Economists are reducing their growth projections, but there is still global economic damage to be factored in. Equity strategists remain in denial but eventually they will slash earnings forecasts, making overvalued US stocks seem even more expensive.

The US seems hell-bent on picking a fight with Mexico over tariffs. These will be damaging to US companies if implemented, but harm has been done just by floating the idea after a trade agreement was negotiated and agreed. Policy uncertainty will linger, prompting business owners to hold back capital expenditure and encouraging supply chains to bypass the US.

One reason stock prices are higher: The rates market is now pricing even more exceptional easing, with 2-year yields trading more than 60 basis points below the policy rate. That’s the largest discount since March 2008 and will make it even harder for the Fed to dovishly surprise the market should risk aversion intensify later in the year.

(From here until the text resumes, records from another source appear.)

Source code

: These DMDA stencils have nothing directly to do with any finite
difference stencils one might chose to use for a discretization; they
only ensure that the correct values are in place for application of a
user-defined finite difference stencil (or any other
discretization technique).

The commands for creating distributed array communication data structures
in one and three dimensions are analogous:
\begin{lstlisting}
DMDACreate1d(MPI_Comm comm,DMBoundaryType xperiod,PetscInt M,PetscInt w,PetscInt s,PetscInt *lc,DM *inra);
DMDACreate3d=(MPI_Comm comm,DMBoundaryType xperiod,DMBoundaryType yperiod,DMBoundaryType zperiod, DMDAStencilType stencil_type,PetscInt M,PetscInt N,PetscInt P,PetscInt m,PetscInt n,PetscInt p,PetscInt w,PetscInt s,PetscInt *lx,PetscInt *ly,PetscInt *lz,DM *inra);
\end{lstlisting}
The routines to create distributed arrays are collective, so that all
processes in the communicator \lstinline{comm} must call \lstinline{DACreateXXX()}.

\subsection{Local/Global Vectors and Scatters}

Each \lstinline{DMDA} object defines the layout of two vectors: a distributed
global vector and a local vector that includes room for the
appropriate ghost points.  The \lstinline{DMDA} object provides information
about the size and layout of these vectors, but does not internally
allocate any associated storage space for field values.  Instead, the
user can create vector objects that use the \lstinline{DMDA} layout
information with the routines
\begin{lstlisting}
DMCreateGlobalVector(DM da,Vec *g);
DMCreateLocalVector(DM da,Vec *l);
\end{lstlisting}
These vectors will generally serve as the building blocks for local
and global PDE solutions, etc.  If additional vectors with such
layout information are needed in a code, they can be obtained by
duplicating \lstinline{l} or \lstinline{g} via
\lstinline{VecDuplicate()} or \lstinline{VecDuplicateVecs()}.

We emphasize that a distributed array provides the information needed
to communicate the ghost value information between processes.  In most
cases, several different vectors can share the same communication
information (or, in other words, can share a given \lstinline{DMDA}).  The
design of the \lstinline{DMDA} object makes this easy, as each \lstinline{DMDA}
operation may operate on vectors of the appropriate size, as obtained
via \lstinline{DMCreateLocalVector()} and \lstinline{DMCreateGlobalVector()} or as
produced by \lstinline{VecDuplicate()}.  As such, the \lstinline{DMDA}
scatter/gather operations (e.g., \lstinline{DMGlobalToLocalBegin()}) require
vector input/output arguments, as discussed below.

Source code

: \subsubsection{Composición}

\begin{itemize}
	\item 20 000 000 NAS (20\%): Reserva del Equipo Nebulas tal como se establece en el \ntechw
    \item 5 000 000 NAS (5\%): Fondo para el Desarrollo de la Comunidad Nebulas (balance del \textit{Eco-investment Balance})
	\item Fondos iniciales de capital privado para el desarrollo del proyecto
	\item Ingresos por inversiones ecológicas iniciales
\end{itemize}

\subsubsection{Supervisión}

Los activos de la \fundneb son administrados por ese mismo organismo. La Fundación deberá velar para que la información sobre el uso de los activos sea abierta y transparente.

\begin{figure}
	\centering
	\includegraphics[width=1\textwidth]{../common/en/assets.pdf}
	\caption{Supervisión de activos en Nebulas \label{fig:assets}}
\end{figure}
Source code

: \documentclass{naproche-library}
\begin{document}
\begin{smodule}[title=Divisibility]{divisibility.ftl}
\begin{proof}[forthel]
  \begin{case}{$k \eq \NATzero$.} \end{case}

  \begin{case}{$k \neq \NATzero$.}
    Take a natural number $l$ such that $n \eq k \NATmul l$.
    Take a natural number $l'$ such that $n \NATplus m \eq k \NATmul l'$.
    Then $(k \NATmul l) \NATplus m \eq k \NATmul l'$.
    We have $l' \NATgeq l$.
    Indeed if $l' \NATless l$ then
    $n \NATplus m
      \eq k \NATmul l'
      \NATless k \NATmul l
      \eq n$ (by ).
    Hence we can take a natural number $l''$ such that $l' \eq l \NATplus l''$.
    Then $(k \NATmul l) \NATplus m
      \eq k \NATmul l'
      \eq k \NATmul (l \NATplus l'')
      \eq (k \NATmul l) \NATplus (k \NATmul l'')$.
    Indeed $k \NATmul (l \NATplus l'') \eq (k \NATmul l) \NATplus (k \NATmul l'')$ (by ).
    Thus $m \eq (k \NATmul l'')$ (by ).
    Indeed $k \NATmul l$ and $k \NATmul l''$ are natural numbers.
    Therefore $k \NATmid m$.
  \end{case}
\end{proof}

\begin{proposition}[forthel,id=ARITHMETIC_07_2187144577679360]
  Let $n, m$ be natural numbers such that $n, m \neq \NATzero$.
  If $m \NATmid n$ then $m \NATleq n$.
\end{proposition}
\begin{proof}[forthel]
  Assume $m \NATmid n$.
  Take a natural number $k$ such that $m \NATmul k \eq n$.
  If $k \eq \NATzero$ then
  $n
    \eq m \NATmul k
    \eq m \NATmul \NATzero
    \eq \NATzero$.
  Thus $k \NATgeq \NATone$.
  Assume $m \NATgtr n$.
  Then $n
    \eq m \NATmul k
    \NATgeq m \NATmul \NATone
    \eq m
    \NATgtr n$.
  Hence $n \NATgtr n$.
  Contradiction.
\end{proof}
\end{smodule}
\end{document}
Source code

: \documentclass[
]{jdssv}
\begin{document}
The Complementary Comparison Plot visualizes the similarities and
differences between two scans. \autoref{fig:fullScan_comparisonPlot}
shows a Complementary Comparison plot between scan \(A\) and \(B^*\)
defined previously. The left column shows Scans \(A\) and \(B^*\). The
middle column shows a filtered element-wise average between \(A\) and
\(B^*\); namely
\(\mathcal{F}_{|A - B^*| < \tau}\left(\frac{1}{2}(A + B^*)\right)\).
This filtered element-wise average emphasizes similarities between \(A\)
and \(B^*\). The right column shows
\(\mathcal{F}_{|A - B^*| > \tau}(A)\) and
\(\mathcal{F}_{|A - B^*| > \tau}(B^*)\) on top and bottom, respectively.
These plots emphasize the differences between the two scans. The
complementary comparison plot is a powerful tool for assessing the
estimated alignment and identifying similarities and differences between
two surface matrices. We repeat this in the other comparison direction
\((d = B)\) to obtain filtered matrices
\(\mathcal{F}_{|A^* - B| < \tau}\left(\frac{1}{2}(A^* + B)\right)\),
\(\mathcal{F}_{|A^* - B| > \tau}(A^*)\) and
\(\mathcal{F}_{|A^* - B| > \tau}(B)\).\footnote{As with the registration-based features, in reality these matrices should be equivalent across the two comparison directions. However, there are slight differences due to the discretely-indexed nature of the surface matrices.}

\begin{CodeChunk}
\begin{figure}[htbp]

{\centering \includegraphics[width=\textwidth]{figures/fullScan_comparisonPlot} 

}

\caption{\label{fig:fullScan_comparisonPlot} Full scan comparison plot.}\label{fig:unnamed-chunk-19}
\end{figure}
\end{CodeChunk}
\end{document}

Amid the negative news, the data disappointment has almost been overlooked. JPMorgan’s Global Manufacturing PMI just declined for the 13th consecutive month, dropping into contraction territory. Citibank’s global economic surprise index has been in negative territory for 14 months, a streak unseen in the index’s 16-year history.

The credit market continues to deteriorate, further weighing on equity prices. Bank of America CEO Brian Moynihan is the latest to warn of the potential for carnage from sectors of the corporate debt and leveraged-loan markets.

There is still much downside ahead. Bear markets are always difficult to trade, and bear market rallies can be savage.